The last few weeks I have grabbed a magazine and trotted off to the train station after work. It has felt so strange to be reading a magazine in print, not on a screen, but I have really enjoyed it. Normally I only read magazines when I am jetting off to the Mediterranean, but reading it in cloudy Hebden Bridge has made a lovely change.
In last weeks addition of Grazia one of the real life stories hit a chord with me. The feature was titled 'what it feels like to be an orphan at 28'. I read it and I really sympathised with the woman. I read it and thought of all the emotions I felt. I read it and thought, Harrie maybe it's time to share your story. One of the reasons I wanted to start a blog was to tell my story. To advise others going through the same thing. Maybe even to meet people who have been in a similar situation. Anyway, let's go back. Growing up I have very few memories of my mum and dad being together. They divorced when I was 6, so that's hardly surprising. However, I have very fond memories of them both. Separately. I remember being little and my dad picking me up from pre-school, taking me to the paper shop to buy a pick-n-mix and then letting me run riot on the local park. I remember my mum coming home from work, making us all sit at the table and getting a shepherd pie out the oven. I have no idea how the shepherd pie got in there, but I remember her taking it out the oven dressed in her nice office clothes.
Divorced life never effected me like it affects some people. My dad moved away, and I missed him a lot. But I was so young I adapted quickly. We saw him at school holidays where we would go to Yorkshire for the week to spend time with him. However, I think divorced life started to affect my mum. She lost her strength. Slowly, she lost herself. We grew up and her life got too much for her. Unfortunately, her demons overtook her. I moved in with my Dad just after my 14th birthday, and never really looked back.
I remember finding out my mum had died vividly. I was 14. I had been told something terrible had happened and I needed to contact my brother ASAP by a girl on MSN. Confused I ran and told my dad. Confused he rang my brother. No answer. He rang my mum. No answer. He rang my old landline. No answer. By now we are both looking at each other and panicking. He rings my mums best friend. She answers. The next thing I hear is my dad exclaiming 'Lindas died'. No explanation needed. I remember getting up and walking out the room. I got to the door and broke down. Having my dad there was indescribable, he picked me up, he told everyone that needed to be told, he fetched my brother. He even passed me a tissue when my tooth fell out from all the tears. (Yes I had milk teeth at 14.)
My dad was definitely my biggest support. Slowly, he helped make everything all better and we grew much closer. At the time not many people my age understood what had happened fully, but my dad got it. We didn't talk about it much but he understood why I changed and how I learnt to deal with my emotion.
Fast forward two years and my dad started to get ill. It happened quickly. It was less than two years from his first illness to him passing away. Two years I lived in denial of what was happening. Two years I concentrated on having a good time and living my life because my dad would get better. He is my dad right? He lives forever. Unfortunately that didn't happen. He passed away 19 months ago, 15 months after being diagnosed with pancreatic cancer. I was 18.

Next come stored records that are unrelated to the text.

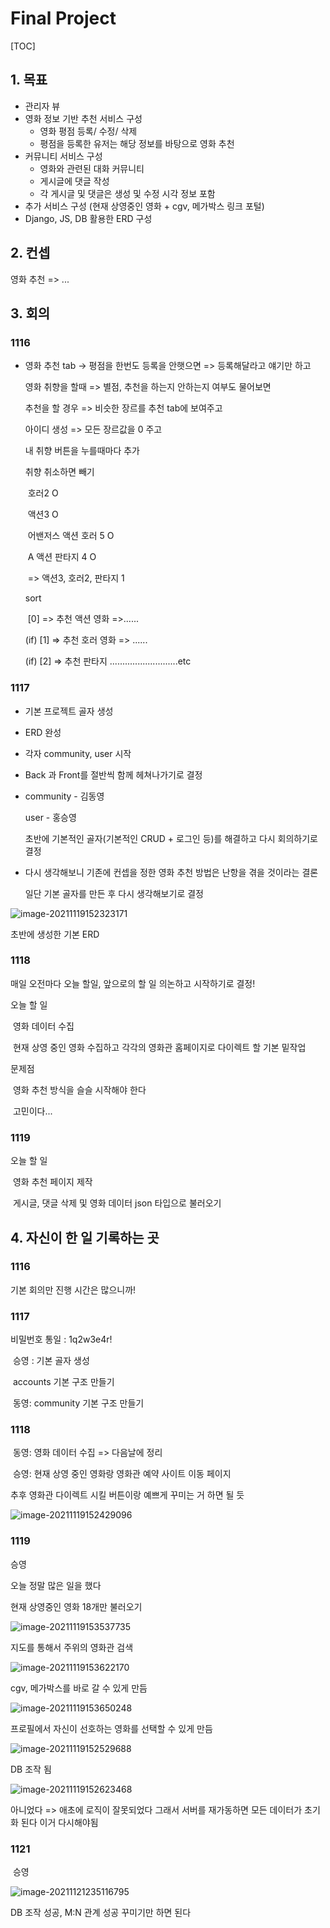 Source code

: # Final Project



[TOC]

## 1. 목표

- 관리자 뷰
- 영화 정보 기반 추천 서비스 구성
  - 영화 평점 등록/ 수정/ 삭제
  - 평점을 등록한 유저는 해당 정보를 바탕으로 영화 추천
- 커뮤니티 서비스 구성
  - 영화와 관련된 대화 커뮤니티
  - 게시글에 댓글 작성
  - 각 게시글 및 댓글은 생성 및 수정 시각 정보 포함
- 추가 서비스 구성 (현재 상영중인 영화 + cgv, 메가박스 링크 포털)
- Django, JS, DB 활용한 ERD 구성 



## 2. 컨셉

영화 추천 => ...



## 3. 회의

### 1116

- 영화 추천 tab -> 평점을 한번도 등록을 안햇으면 => 등록해달라고 얘기만 하고

  영화 취향을 할때 => 별점, 추천을 하는지 안하는지 여부도 물어보면

  추천을 할 경우 => 비슷한 장르를 추천 tab에 보여주고

  아이디 생성 => 모든 장르값을 0 주고

  내 취향 버튼을 누를때마다 추가

  취향 취소하면 빼기

  ​	호러2 O

  ​	액션3 O

  ​	어밴저스 액션 호러 5 O

  ​	A 액션 판타지 4 O

  ​	=> 액션3, 호러2, 판타지 1

  sort 

  ​	 [0] => 추천 액션 영화 =>......

  (if) [1] => 추천 호러 영화 => ......

  (if) [2] => 추천 판타지 ...........................etc

### 1117

- 기본 프로젝트 골자 생성

- ERD 완성

- 각자 community, user 시작

- Back 과 Front를 절반씩 함께 헤쳐나가기로 결정

- community - 김동영

  user - 홍승영

  초반에 기본적인 골자(기본적인 CRUD + 로그인 등)를 해결하고 다시 회의하기로 결정

- 다시 생각해보니 기존에 컨셉을 정한 영화 추천 방법은 난항을 겪을 것이라는 결론

  일단 기본 골자를 만든 후 다시 생각해보기로 결정

![image-20211119152323171](photo/image-20211119152323171.png)

초반에 생성한 기본 ERD



### 1118 

매일 오전마다 오늘 할일, 앞으로의 할 일 의논하고 시작하기로 결정!

오늘 할 일 

​	영화 데이터 수집

​	현재 상영 중인 영화 수집하고 각각의 영화관 홈페이지로 다이렉트 할 기본 밑작업

문제점

​	영화 추천 방식을 슬슬 시작해야 한다

​	고민이다...



### 1119

오늘 할 일

​	영화 추천 페이지 제작

​	게시글, 댓글 삭제 및 영화 데이터 json 타입으로 불러오기



## 4. 자신이 한 일 기록하는 곳

### 1116 

기본 회의만 진행 시간은 많으니까!



### 1117 

비밀번호 통일 : 1q2w3e4r!

​	승영 : 기본 골자 생성

​				accounts 기본 구조 만들기

​	동영: community 기본 구조 만들기



### 1118

​	동영: 영화 데이터 수집 => 다음날에 정리

​	승영: 현재 상영 중인 영화랑 영화관 예약 사이트 이동 페이지



추후 영화관 다이렉트 시킬 버튼이랑 예쁘게 꾸미는 거 하면 될 듯

![image-20211119152429096](photo/image-20211119152429096.png)



### 1119

승영

오늘 정말 많은 일을 했다

현재 상영중인 영화 18개만 불러오기

![image-20211119153537735](photo/image-20211119153537735.png)

지도를 통해서 주위의 영화관 검색

![image-20211119153622170](photo/image-20211119153622170.png)

cgv, 메가박스를 바로 갈 수 있게 만듬

![image-20211119153650248](photo/image-20211119153650248.png)

프로필에서 자신이 선호하는 영화를 선택할 수 있게 만듬

![image-20211119152529688](photo/image-20211119152529688.png)

DB 조작 됨

![image-20211119152623468](photo/image-20211119152623468.png)

아니었다 => 애초에 로직이 잘못되었다 그래서 서버를 재가동하면 모든 데이터가 초기화 된다 이거 다시해야됨

### 1121

​	승영

![image-20211121235116795](photo/image-20211121235116795.png)

DB 조작 성공, M:N 관계 성공 꾸미기만 하면 된다
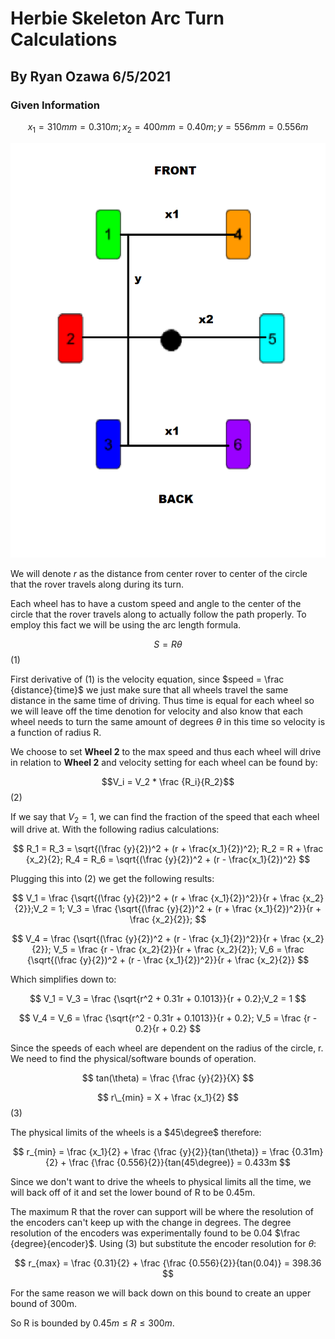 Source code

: # Herbie Skeleton Arc Turn Calculations

## By Ryan Ozawa 6/5/2021

### Given Information

$$
x_1 = 310mm = 0.310m;
    x_2=400mm = 0.40m;
    y = 556mm = 0.556m
$$

![thing](herbie-measure-layout.png)

We will denote $r$ as the distance from center rover to center of the circle that the rover travels along during its turn.

Each wheel has to have a custom speed and angle to the center of the circle that the rover travels along to actually follow the path properly. To employ this fact we will be using the arc length formula.

$$S = R \theta$$(1)

First derivative of (1) is the velocity equation, since $speed = \frac {distance}{time}$ we just make sure that all wheels travel the same distance in the same time of driving. Thus time is equal for each wheel so we will leave off the time denotion for velocity and also know that each wheel needs to turn the same amount of degrees $\theta$ in this time so velocity is a function of radius R.

We choose to set **Wheel 2** to the max speed and thus each wheel will drive in relation to **Wheel 2** and velocity setting for each wheel can be found by:

$$V_i = V_2 * \frac {R_i}{R_2}$$ (2)

If we say that $V_2 = 1$, we can find the fraction of the speed that each wheel will drive at. With the following radius calculations:

$$
R_1 = R_3 = \sqrt{(\frac {y}{2})^2 + (r + \frac{x_1}{2})^2};
R_2 = R + \frac {x_2}{2}; R_4 = R_6 = \sqrt{(\frac {y}{2})^2 + (r - \frac{x_1}{2})^2}
$$

Plugging this into (2) we get the following results:

$$
V_1 = \frac {\sqrt{(\frac {y}{2})^2 + (r + \frac {x_1}{2})^2}}{r + \frac {x_2}{2}};V_2 = 1; V_3 = \frac {\sqrt{(\frac {y}{2})^2 + (r + \frac {x_1}{2})^2}}{r + \frac {x_2}{2}};
$$

$$
V_4 = \frac {\sqrt{(\frac {y}{2})^2 + (r - \frac {x_1}{2})^2}}{r + \frac {x_2}{2}};
V_5 = \frac {r - \frac {x_2}{2}}{r + \frac {x_2}{2}};
V_6 = \frac {\sqrt{(\frac {y}{2})^2 + (r - \frac {x_1}{2})^2}}{r + \frac {x_2}{2}}
$$

Which simplifies down to:

$$
V_1 = V_3 = \frac {\sqrt{r^2 + 0.31r + 0.1013}}{r + 0.2};V_2 = 1
$$

$$
V_4 = V_6 = \frac {\sqrt{r^2 - 0.31r + 0.1013}}{r + 0.2};
V_5 = \frac {r - 0.2}{r + 0.2}
$$

Since the speeds of each wheel are dependent on the radius of the circle, r. We need to find the physical/software bounds of operation.

$$
tan(\theta) = \frac {\frac {y}{2}}{X}
$$

$$ r\_{min} = X + \frac {x_1}{2} $$(3)

The physical limits of the wheels is a $45\degree$ therefore:

$$
r_{min} = \frac {x_1}{2} + \frac {\frac {y}{2}}{tan(\theta)} = \frac {0.31m}{2} + \frac {\frac {0.556}{2}}{tan(45\degree)} = 0.433m
$$

Since we don't want to drive the wheels to physical limits all the time, we will back off of it and set the lower bound of R to be 0.45m.

The maximum R that the rover can support will be where the resolution of the encoders can't keep up with the change in degrees. The degree resolution of the encoders was experimentally found to be 0.04 $\frac {degree}{encoder}$. Using (3) but substitute the encoder resolution for $\theta$:

$$
r_{max} = \frac {0.31}{2} + \frac {\frac {0.556}{2}}{tan(0.04)} = 398.36
$$

For the same reason we will back down on this bound to create an upper bound of 300m.

So R is bounded by $0.45m \leq R \leq 300m$.
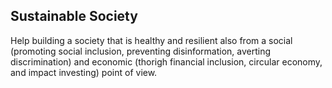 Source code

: ## Sustainable Society

Help building a society that is healthy and resilient also from a social (promoting social inclusion, preventing disinformation, averting discrimination) and economic (thorigh financial inclusion, circular economy, and impact investing) point of view.
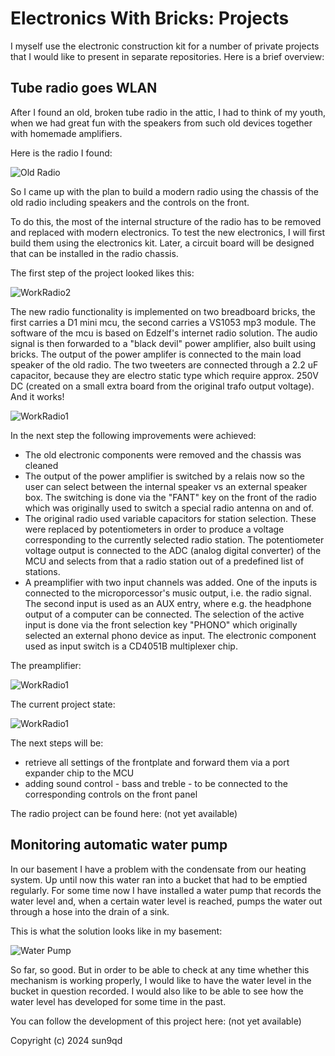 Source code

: # Electronics With Bricks: Projects

I myself use the electronic construction kit for a number of private projects that I would like to present in separate repositories. Here is a brief overview:

## Tube radio goes WLAN

After I found an old, broken tube radio in the attic, I had to think of my youth, when we had great fun with the speakers from such old devices together with homemade amplifiers.

Here is the radio I found:

![Old Radio](img/OldRadio.jpg)

So I came up with the plan to build a modern radio using the chassis of the old radio including speakers and the controls on the front.

To do this, the most of the internal structure of the radio has to be removed and replaced with modern electronics. To test the new electronics, I will first build them using the electronics kit. Later, a circuit board will be designed that can be installed in the radio chassis.

The first step of the project looked likes this:

![WorkRadio2](img/WorkRadio2.jpg)

The new radio functionality is implemented on two breadboard bricks, the first carries a D1 mini mcu, the second carries a VS1053 mp3 module. The software of the mcu is based on Edzelf's internet radio solution. The audio signal is then forwarded to a "black devil" power amplifier, also built using bricks. The output of the power amplifer is connected to the main load speaker of the old radio. The two tweeters are connected through a 2.2 uF capacitor, because they are electro static type which require approx. 250V DC (created on a small extra board from the original trafo output voltage). And it works!

![WorkRadio1](img/WorkRadio1.jpg)

In the next step the following improvements were achieved:
- The old electronic components were removed and the chassis was cleaned
- The output of the power amplifier is switched by a relais now so the user can select between the internal speaker vs an external speaker box. The  switching is done via the "FANT" key on the front of the radio which was originally used to switch a special radio antenna on and of.
- The original radio used variable capacitors for station selection. These were replaced by potentiometers in order to produce a voltage corresponding to the currently selected radio station. The potentiometer voltage output is connected to the ADC (analog digital converter) of the MCU and selects from that a radio station out of a predefined list of stations.
- A preamplifier with two input channels was added. One of the inputs is connected to the microporcessor's music output, i.e. the radio signal. The second input  is used as an AUX entry, where e.g. the headphone output of a computer can be connected. The selection of the active input is done via the front selection key "PHONO" which originally selected an external phono device as input. The electronic component used as input switch is a CD4051B multiplexer chip.

The preamplifier:

![WorkRadio1](img/WorkRadio3.jpg)

The current project state:

![WorkRadio1](img/WorkRadio4.jpg)

The next steps will be:
- retrieve all settings of the frontplate and forward them via a port expander chip to the MCU
- adding sound control - bass and treble - to be connected to the corresponding controls on the front panel

The radio project can be found here: (not yet available)

## Monitoring automatic water pump

In our basement I have a problem with the condensate from our heating system. Up until now this water ran into a bucket that had to be emptied regularly. For some time now I have installed a water pump that records the water level and, when a certain water level is reached, pumps the water out through a hose into the drain of a sink.

This is what the solution looks like in my basement:

![Water Pump](img/WaterPump.jpg)

So far, so good. But in order to be able to check at any time whether this mechanism is working properly, I would like to have the water level in the bucket in question recorded. I would also like to be able to see how the water level has developed for some time in the past.

You can follow the development of this project here: (not yet available)


Copyright (c) 2024 sun9qd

In the article in Grazia Lottie O'Conor explains; "Losing one parent is a seminal life-changing event. Losing both is a doubly crushing blow". I couldn't agree more. To me losing one parent was devastating, but just about bearable because the other parent went into 'super-parent mode'. But losing both was like being lost yourself. Who is there to take over that responsibility? Who is going to teach me to cook shepherd pie? Or show me how to put up a shelf? Who is going to help me move house or just phone me to check I am ok?
19 months later, and I am still not sure on those answers. But I do know that I don't want sympathy. Life has dealt me the short hand over the last 5 years, but that doesn't mean that it will continue. For me, I feel like life has been rotten but I also feel incredibly lucky. I met both of my parents, and they were both pretty incredible. I don't want the sad looks when I mention my parents. I want people to understand and share my memories. I won't say that I am over what has happened, because I don't think you ever get over a loss like that. And I am resentful of people that have their parents for the special moments in their lives. But I am greatful. Greatful that I am not alone. Greatful that I met both of the wonderful people that they were.
I want not to remember their deaths, but remember their lives.